The honest reality is that some dogs will have both conditions simultaneously — DM affecting the spinal cord while lumbosacral degeneration simultaneously compresses the cauda equina. In those cases, treating the lumbosacral component can still improve quality of life even if the DM continues to progress. No single test closes the door on all possibilities, which is exactly why pushing for a complete workup is worth the effort and the cost.

The caregivers I’ve seen navigate this best are the ones who refused to accept “it’s probably DM, let’s wait and see” when their dog was clearly in pain or when symptoms appeared suddenly rather than over months. Slow, symmetric, painless progression in a high-risk breed is DM’s fingerprint. Pain, asymmetry, and a good response to treatment are lumbosacral disease’s fingerprint. Those aren’t the same dog.

Frequently Asked Questions

Can a dog have both DM and lumbosacral disease at the same time?

Yes, and this is more common than most owners realize — especially in older large breeds. When both conditions are present, it makes diagnosis harder and means your vet needs imaging to understand what’s driving the symptoms. Treatment decisions become more complex, but lumbosacral disease is still often worth addressing even when DM is also confirmed.

How is lumbosacral disease diagnosed in dogs?

Diagnosis typically requires advanced imaging — MRI is the gold standard, though CT is also commonly used. X-rays may hint at changes at the lumbosacral junction but are not definitive. A neurological exam and response to conservative treatment can also provide useful information before imaging is pursued.

Does lumbosacral disease cause pain in dogs the way DM does not?

Yes — pain is one of the clearest differentiators. Lumbosacral disease frequently causes pain at the base of the tail, reluctance to sit or lie down, and resentment when that area is touched. DM is generally considered a painless condition, so a dog showing clear signs of discomfort deserves a closer look for lumbosacral or another structural cause.

What breeds are most at risk for lumbosacral disease?

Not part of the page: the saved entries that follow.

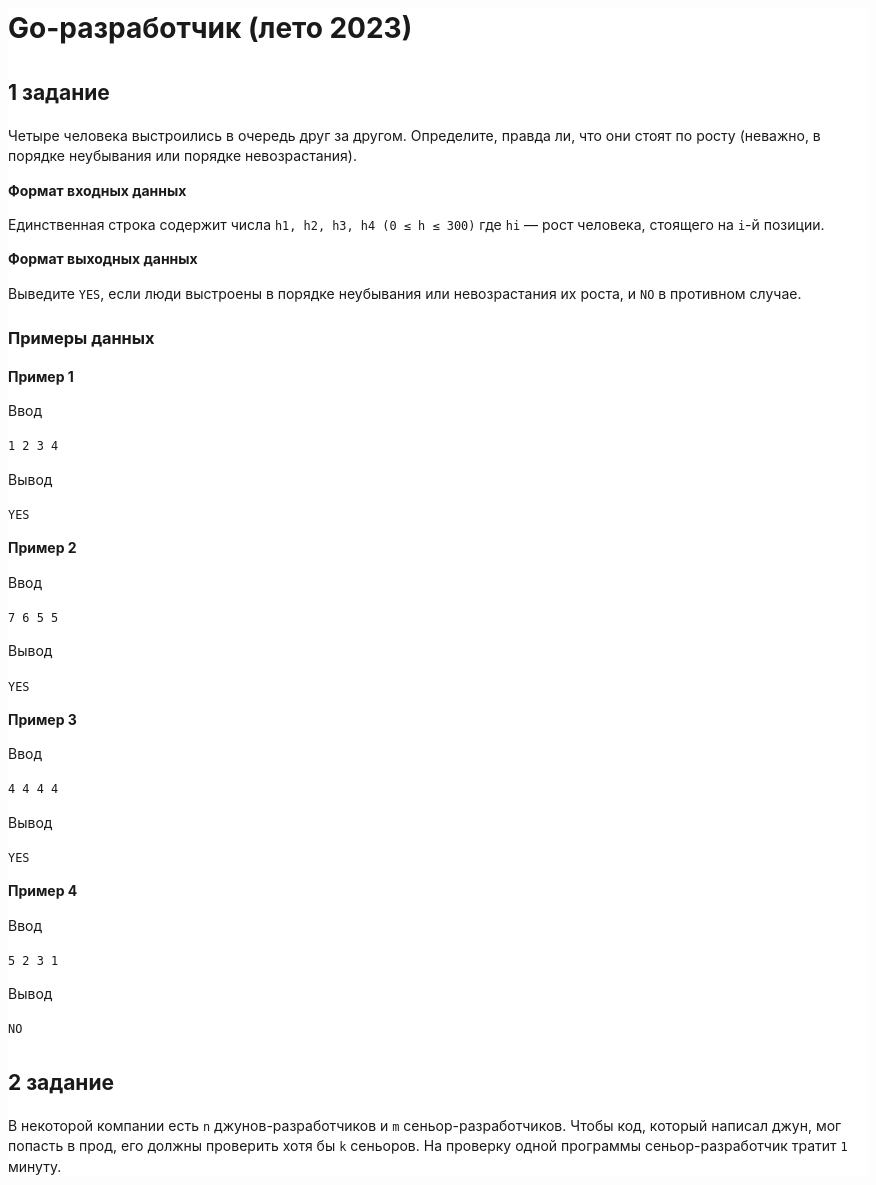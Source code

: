 #  Go-разработчик (лето 2023)
## 1 задание
Четыре человека выстроились в очередь друг за другом. Определите, правда ли, что они стоят по росту (неважно, в порядке неубывания или порядке невозрастания).

**Формат входных данных**

Единственная строка содержит числа `h1, h2, h3, h4 (0 ≤ h ≤ 300)`
где `hi` — рост человека, стоящего на `i`-й позиции.

**Формат выходных данных**

Выведите `YES`, если люди выстроены в порядке неубывания или невозрастания их роста, и `NO` в противном случае.

### Примеры данных
**Пример 1**

Ввод
```
1 2 3 4
```   
Вывод
```
YES
```
**Пример 2**

Ввод
```
7 6 5 5   
```   
Вывод
```
YES   
```
**Пример 3**

Ввод
```
4 4 4 4   
```
Вывод
```
YES
```
**Пример 4**

Ввод
```
5 2 3 1   
```
Вывод
```
NO
```
## 2 задание
В некоторой компании есть `n` джунов-разработчиков и `m` сеньор-разработчиков. 
Чтобы код, который написал джун, мог попасть в прод, его должны проверить хотя бы `k` сеньоров. 
На проверку одной программы сеньор-разработчик тратит `1` минуту.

Large breeds are disproportionately affected, with German Shepherds being one of the most commonly cited — the same breed that’s also at high risk for DM. Other large working breeds including Belgian Malinois, Labrador Retrievers, and Rottweilers are also frequently diagnosed. This breed overlap is a major reason lumbosacral disease and DM are so often confused.

This guide is based on real experience and should be used alongside professional veterinary care. Always consult your veterinarian before starting any new treatment or making changes to your dog’s care plan.